Ahead of World AIDS Day on Saturday 1 December, London local government has reaffirmed its commitment to supporting those affected by HIV/AIDS and to ending new HIV infections in the capital by 2030.
Borough leaders have agreed to continue funding for the London HIV Prevention Programme (LHPP) – the ground-breaking public health collaboration that has made a major contribution to the dramatic reversal in London’s HIV transmission rates.
Facilitated by London Councils following the transfer of public health responsibilities to local government, the LHPP was established by the boroughs in 2014 in response to the previous decade’s increasing HIV rates in the capital. The LHPP oversees a free condom distribution scheme, provides outreach services targeting at-risk groups such as men who have sex with men, and runs the award-winning Do It London public awareness campaign which provides all Londoners with information about HIV prevention.
Since 2014, London has made remarkable progress in addressing the HIV challenge. The most recent figures from Public Health England revealed a substantial decrease in London’s HIV diagnosis rates of 21 per cent in 2016-17.
The LHPP’s success at promoting HIV prevention means that boroughs have decided to continue the programme’s funding until 2022.
Cllr Ray Puddifoot, London Councils’ Executive member for health & care, said:
“World AIDS Day is a chance to raise awareness, show support for those affected, and redouble our efforts to tackle HIV/AIDS through promoting public health.
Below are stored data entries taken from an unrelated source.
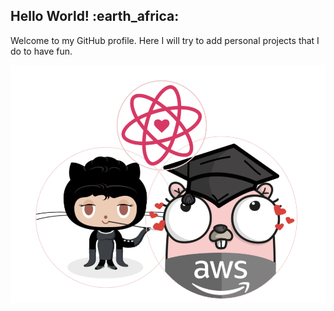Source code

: 

<body>



<h2 > <strong>Hello World! :earth_africa: </strong></h2>

<p>Welcome to my GitHub profile.  Here I will try to add personal projects that I do to have fun.<p/>

![My Octocat](https://raw.githubusercontent.com/chunkjs/chunkjs/master/gopher-octocat-react.png)



</body>


<!--
**chunkjs/chunkjs** is a ✨ _special_ ✨ repository because its `README.md` (this file) appears on your GitHub profile.

Here are some ideas to get you started:

- 🔭 I’m currently working on ...
- 🌱 I’m currently learning ...
- 👯 I’m looking to collaborate on ...
- 🤔 I’m looking for help with ...
- 💬 Ask me about ...
- 📫 How to reach me: ...
- 😄 Pronouns: ...
- ⚡ Fun fact: ...
-->
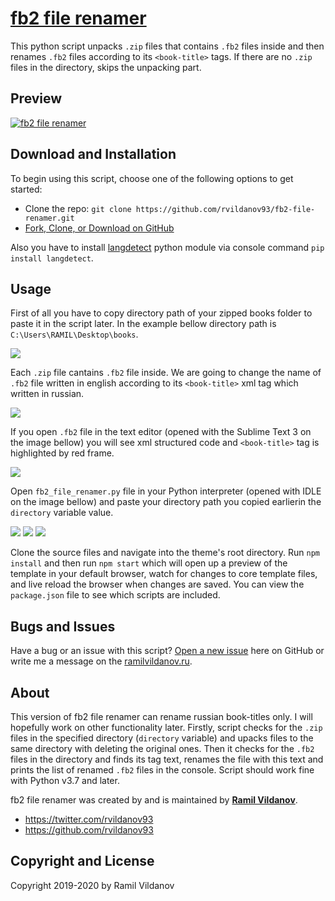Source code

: # [fb2 file renamer](https://rvildanov93.github.io/fb2-file-renamer/)

This python script unpacks `.zip` files that contains `.fb2` files inside and then renames `.fb2` files according to its `<book-title>` tags. If there are no `.zip` files in the directory, skips the unpacking part.

## Preview

[![fb2 file renamer](https://raw.githubusercontent.com/rvildanov93/fb2-file-renamer/master/file_renamer_cover_for_gh.jpg)](https://rvildanov93.github.io/fb2-file-renamer/)

## Download and Installation

To begin using this script, choose one of the following options to get started:

- Clone the repo: `git clone https://github.com/rvildanov93/fb2-file-renamer.git`
- [Fork, Clone, or Download on GitHub](https://github.com/rvildanov93/fb2-file-renamer.git)

Also you have to install [langdetect](https://pypi.org/project/langdetect/) python module via console command `pip install langdetect`.

## Usage
First of all you have to copy directory path of your zipped books folder to paste it in the script later. In the example bellow directory path is `C:\Users\RAMIL\Desktop\books`.

<img src ="https://raw.githubusercontent.com/rvildanov93/fb2-file-renamer/master/img/zipped_folder.png">

Each `.zip` file cantains `.fb2` file inside. We are going to change the name of `.fb2` file written in english according to its `<book-title>` xml tag which written in russian.

<img src ="https://raw.githubusercontent.com/rvildanov93/fb2-file-renamer/master/img/fb2_example.png">

If you open `.fb2` file in the text editor (opened with the Sublime Text 3 on the image bellow) you will see xml structured code and `<book-title>` tag is highlighted by red frame. 

<img src ="https://raw.githubusercontent.com/rvildanov93/fb2-file-renamer/master/img/book_title_tag.png">

Open `fb2_file_renamer.py` file in your Python interpreter (opened with IDLE on the image bellow) and paste your directory path you copied earlierin the `directory` variable value.

<img src ="https://raw.githubusercontent.com/rvildanov93/fb2-file-renamer/master/img/script_description.png">

<img src ="https://raw.githubusercontent.com/rvildanov93/fb2-file-renamer/master/img/script_results.png">

<img src ="https://raw.githubusercontent.com/rvildanov93/fb2-file-renamer/master/img/final_result.png">









Clone the source files and navigate into the theme's root directory. Run `npm install` and then run `npm start` which will open up a preview of the template in your default browser, watch for changes to core template files, and live reload the browser when changes are saved. You can view the `package.json` file to see which scripts are included.

## Bugs and Issues

Have a bug or an issue with this script? [Open a new issue](https://github.com/rvildanov93/fb2-file-renamer/issues) here on GitHub or write me a message on the [ramilvildanov.ru](https://ramilvildanov.ru).

## About
This version of fb2 file renamer can rename russian book-titles only. I will hopefully work on other functionality later. 
Firstly, script checks for the `.zip` files in the specified directory (`directory` variable) and upacks files to the same directory with deleting the original ones.
Then it checks for the `.fb2` files in the directory and finds its tag text, renames the file with this text and prints the list of renamed `.fb2` files in the console.
Script should work fine with Python v3.7 and later.

fb2 file renamer was created by and is maintained by **[Ramil Vildanov](https://ramilvildanov.ru/)**.

- <https://twitter.com/rvildanov93>
- <https://github.com/rvildanov93>

## Copyright and License
Copyright 2019-2020 by Ramil Vildanov
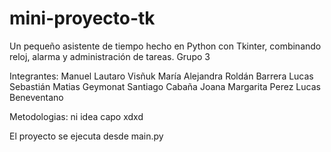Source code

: # mini-proyecto-tk
Un pequeño asistente de tiempo hecho en Python con Tkinter, combinando reloj, alarma y administración de tareas.
Grupo 3 

Integrantes:
Manuel Lautaro Visñuk
María Alejandra Roldán 
Barrera Lucas Sebastián
Matias Geymonat
Santiago Cabaña
Joana Margarita Perez
Lucas Beneventano

Metodologias:
ni idea capo xdxd

El proyecto se ejecuta desde main.py
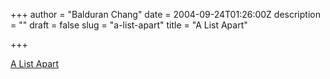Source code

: +++
author = "Balduran Chang"
date = 2004-09-24T01:26:00Z
description = ""
draft = false
slug = "a-list-apart"
title = "A List Apart"

+++


[A List Apart](http://www.alistapart.com/)

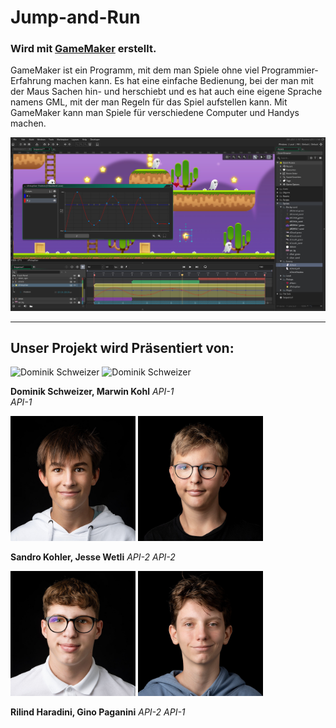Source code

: # Jump-and-Run


### Wird mit [GameMaker](https://gamemaker.io/de) erstellt.

GameMaker ist ein Programm, mit dem man Spiele ohne viel Programmier-Erfahrung machen kann. Es hat eine einfache Bedienung, bei der man mit der Maus Sachen hin- und herschiebt und es hat auch eine eigene Sprache namens GML, mit der man Regeln für das Spiel aufstellen kann. Mit GameMaker kann man Spiele für verschiedene Computer und Handys machen.

![Game maker](images/GameMaker.jpg)

---
## Unser Projekt wird Präsentiert von:
<img src="D:\02_ZLI (Lokal)\JumpAndRun\Jump-and-Run\images\Dominik Schweizer.jpg" alt="Dominik Schweizer" width="200" height="200">

<img src="D:\02_ZLI (Lokal)\JumpAndRun\Jump-and-Run\images\Marwin Kohl.jpg" alt="Dominik Schweizer" width="200" height="200">

**Dominik Schweizer, Marwin Kohl**
_API-1   
API-1_

<img src="images\Jesse Wetli.jpg" alt="Dominik Schweizer" width="200" height="200">

<img src="images\Sandro Kohler.jpg" alt="Dominik Schweizer" width="200" height="200">

**Sandro Kohler, Jesse Wetli**
_API-2
API-2_

<img src="images\Rilind Haradini.jpg" alt="Dominik Schweizer" width="200" height="200">

<img src="images\Gino Paganini.jpg" alt="Dominik Schweizer" width="200" height="200">

**Rilind Haradini, Gino Paganini**
_API-2
API-1_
“I am immensely proud that borough leaders have agreed to continue working collaboratively through the LHPP, which is a public health success story. Through pooling resources, London boroughs are making a real difference in promoting Londoners’ health and wellbeing.”
Earlier this year, London joined the worldwide Fast-Track Cities initiative and became one of the first global cities to meet the UN’s diagnosis and treatment targets. Figures released yesterday by Public Health England confirm that HIV diagnosis rates in the UK continue to fall.
London has also pledged to achieve three ambitious HIV goals by 2030: zero new transmissions, zero deaths, and zero stigma.
Paul Steinberg, lead commissioner of the LHPP, said:
“London is now a world leader in HIV prevention and has achieved global targets in combating the epidemic. The boroughs’ commitment to working together on sexual health has been a key part of the capital’s impressive progress in reducing HIV rates.
“However, HIV remains a major public health challenge. The capital is home to an estimated 39,000 people living with the condition, of which an estimated 2,000 people remain undiagnosed. While this is significant progress compared to when the LHPP began, we still have a long way to go to meet those additional ambitious Fast-Track Cities targets.
“As we mark World AIDS Day, we remain as committed as ever to raising awareness, improving public health outcomes, and leading the way towards ending HIV altogether.”